5 Applicative Scenario

As an applicative scenario, we consider a platform with 22,250 nodes (\(150^2\)), with a node MTBF of 20 years, and an application that would take 2 min to checkpoint (at 22,250 nodes). In other words, we let \(N =22,500\), \(\mu _{ ind } =20y\) and \(C_{i}=C = 120\)s. These values are inspired from existing platforms: the Titan supercomputer at OLCF [14], for example, holds 18,688 nodes, and experiences a few node failures per day, implying a node MTBF between 18 and 25 years. The filesystem has a bandwidth of 1.4 TB/s, and nodes altogether aggregate 100 TB of memory, thus a checkpoint that would save 30% of that system should take in the order of 2 min to complete. Further experiments varying \(N \), \(\mu _{ ind } \) and with several scenarios for checkpoint costs are available in the extended version [12].

Figure 1 shows the yield that can be expected if doing a full restart after an optimal number of failures, as a function of the wait time, for the three kind of applications considered (\(\textsc {Rigid}\), \(\textsc {Moldable}\) and \(\textsc {GridShaped}\)). We also plot the expected yield when the application experiences a full restart after each failure (\(\textsc {NoSpare}\)). First, one sees that the three approaches that avoid paying the cost of a wait time after every failure experience a comparable yield, while the performance of the \(\textsc {NoSpare}\) approach quickly degrades to a small efficiency (30% when the wait time is around 14 h).

The zoom box to differentiate the \(\textsc {Rigid}\), \(\textsc {Moldable}\) and \(\textsc {GridShaped}\) yield shows that the \(\textsc {Moldable}\) approach has a slightly higher yield than the other ones, but only for a minimal fraction of the yield. This is expected, as the \(\textsc {Moldable}\) approach takes advantage of all living processors, while the \(\textsc {GridShaped}\) and \(\textsc {Rigid}\) approaches sacrifice the computing power of the spare nodes waiting for the next failure. However, the size of the gain is small to the point of being negligible. The \(\textsc {GridShaped}\) approach experiences a yield that changes in steps. Both these phenomenons are explained by the next figure.

Fig. 1.
figure 1

Optimal yield as function of the wait time, for the different types of applications.
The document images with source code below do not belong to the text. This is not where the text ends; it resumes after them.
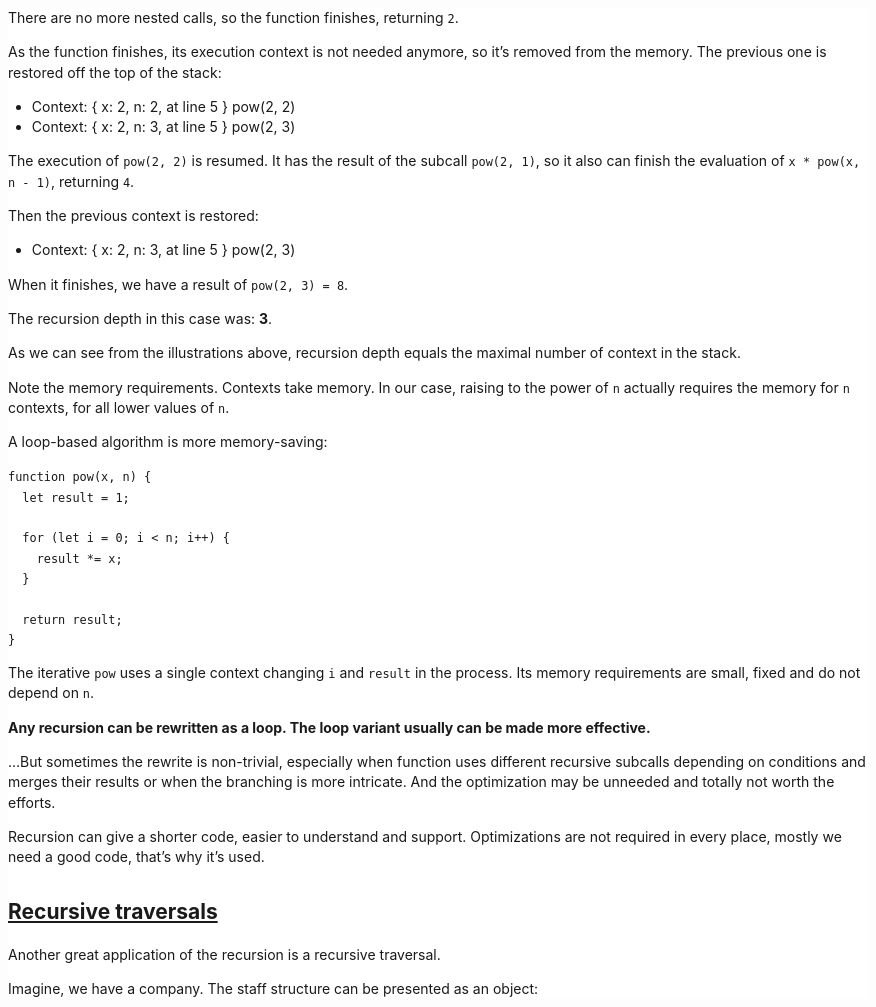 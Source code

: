 There are no more nested calls, so the function finishes, returning `2`.

As the function finishes, its execution context is not needed anymore, so it’s removed from the memory. The previous one is restored off the top of the stack:

-   <span class="function-execution-context">Context: { x: 2, n: 2, at line 5 }</span> <span class="function-execution-context-call">pow(2, 2)</span>
-   <span class="function-execution-context">Context: { x: 2, n: 3, at line 5 }</span> <span class="function-execution-context-call">pow(2, 3)</span>

The execution of `pow(2, 2)` is resumed. It has the result of the subcall `pow(2, 1)`, so it also can finish the evaluation of `x * pow(x, n - 1)`, returning `4`.

Then the previous context is restored:

-   <span class="function-execution-context">Context: { x: 2, n: 3, at line 5 }</span> <span class="function-execution-context-call">pow(2, 3)</span>

When it finishes, we have a result of `pow(2, 3) = 8`.

The recursion depth in this case was: **3**.

As we can see from the illustrations above, recursion depth equals the maximal number of context in the stack.

Note the memory requirements. Contexts take memory. In our case, raising to the power of `n` actually requires the memory for `n` contexts, for all lower values of `n`.

A loop-based algorithm is more memory-saving:

    function pow(x, n) {
      let result = 1;

      for (let i = 0; i < n; i++) {
        result *= x;
      }

      return result;
    }

The iterative `pow` uses a single context changing `i` and `result` in the process. Its memory requirements are small, fixed and do not depend on `n`.

**Any recursion can be rewritten as a loop. The loop variant usually can be made more effective.**

…But sometimes the rewrite is non-trivial, especially when function uses different recursive subcalls depending on conditions and merges their results or when the branching is more intricate. And the optimization may be unneeded and totally not worth the efforts.

Recursion can give a shorter code, easier to understand and support. Optimizations are not required in every place, mostly we need a good code, that’s why it’s used.

<a href="recursion.html#recursive-traversals" id="recursive-traversals" class="main__anchor">Recursive traversals</a>
---------------------------------------------------------------------------------------------------------------------

Another great application of the recursion is a recursive traversal.

Imagine, we have a company. The staff structure can be presented as an object:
Figure 2 shows the number of failures after which the application should do a full restart, to obtain an optimal yield, as a function of the wait time, for the three kind of applications considered. We observe that this optimal is quickly reached: even with long wait times (e.g. 10 h), 200 to 250 failures (depending on the method) should be tolerated within the allocation before relinquishing it. This is small compared to the number of nodes: less than 1% of the resource should be dedicated as spares for the \(\textsc {Rigid}\) approach, and after losing 1% of the resource, the \(\textsc {Moldable}\) approach should request a new allocation.

This is remarkable, taking into account the poor yield obtained by the approach that does not tolerate failures within the allocation. Even with a small wait time (assuming the platform would be capable of re-scheduling applications that experience failures in less than 2 h), Fig. 1 shows that the yield of the \(\textsc {NoSpare}\) approach would decrease to 70%. This represents a waste of 30%, which is much higher than the recommended waste of 10% for resilience in the current HPC platforms recommendations [4, 7]. Comparatively, provisioning only 1% of additional resources as spares within the allocations, would allow to achieve a yield over 88%, for every approach considered, when the wait time does not exceed 20 h.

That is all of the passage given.